__Task goal__: Extract every entry word for word. Skip the pictures.
-- Opening Marker --
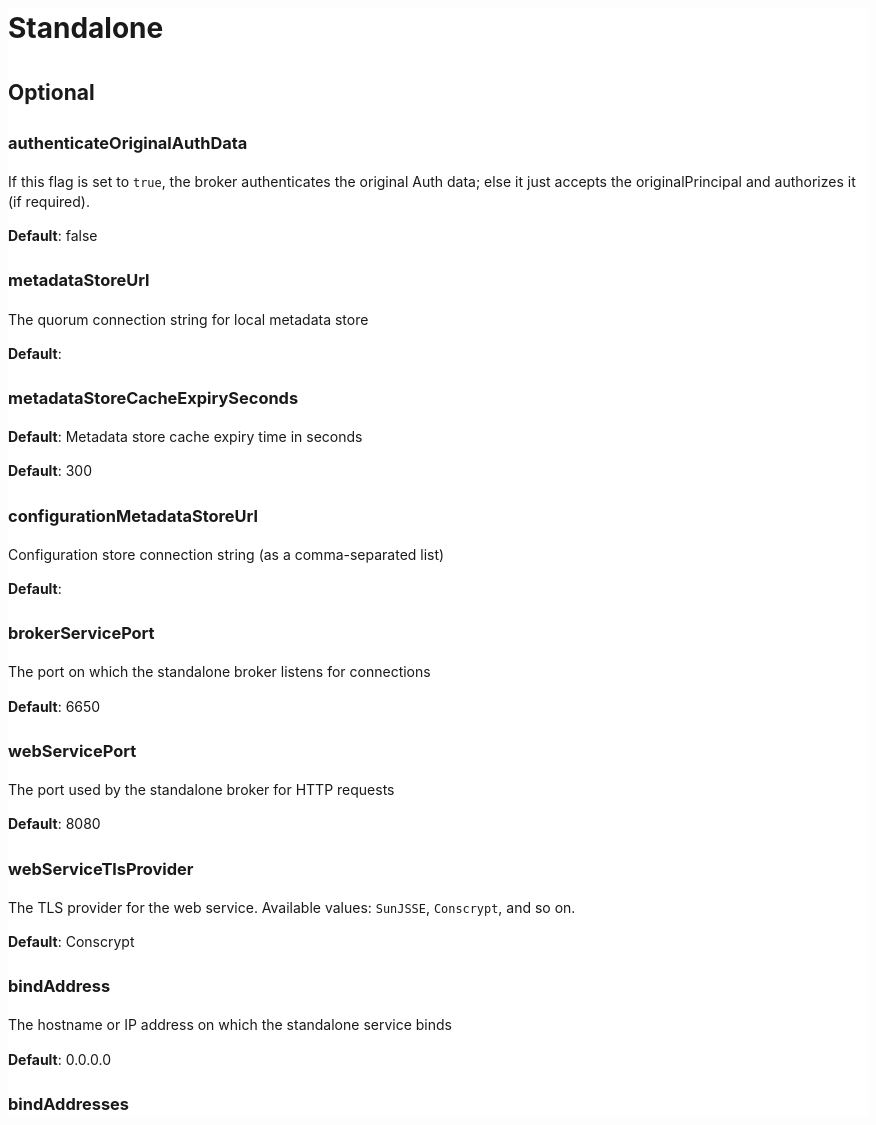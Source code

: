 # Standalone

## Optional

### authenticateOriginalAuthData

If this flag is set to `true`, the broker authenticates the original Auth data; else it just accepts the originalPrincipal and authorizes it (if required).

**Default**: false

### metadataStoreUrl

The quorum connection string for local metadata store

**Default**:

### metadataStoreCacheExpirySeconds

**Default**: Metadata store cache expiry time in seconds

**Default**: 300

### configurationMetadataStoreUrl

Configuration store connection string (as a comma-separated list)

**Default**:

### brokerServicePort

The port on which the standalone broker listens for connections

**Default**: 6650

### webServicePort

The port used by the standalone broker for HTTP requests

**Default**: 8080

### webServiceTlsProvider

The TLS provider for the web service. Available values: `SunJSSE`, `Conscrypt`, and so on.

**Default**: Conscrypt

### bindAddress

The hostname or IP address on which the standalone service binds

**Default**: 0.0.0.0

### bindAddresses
-- Closing Marker --
__Solved exercise__:
Source code

: # Standalone

## Optional

### authenticateOriginalAuthData

If this flag is set to `true`, the broker authenticates the original Auth data; else it just accepts the originalPrincipal and authorizes it (if required).

**Default**: false

### metadataStoreUrl

The quorum connection string for local metadata store

**Default**:

### metadataStoreCacheExpirySeconds

**Default**: Metadata store cache expiry time in seconds

**Default**: 300

### configurationMetadataStoreUrl

Configuration store connection string (as a comma-separated list)

**Default**:

### brokerServicePort

The port on which the standalone broker listens for connections

**Default**: 6650

### webServicePort

The port used by the standalone broker for HTTP requests

**Default**: 8080

### webServiceTlsProvider

The TLS provider for the web service. Available values: `SunJSSE`, `Conscrypt`, and so on.

**Default**: Conscrypt

### bindAddress

The hostname or IP address on which the standalone service binds

**Default**: 0.0.0.0

### bindAddresses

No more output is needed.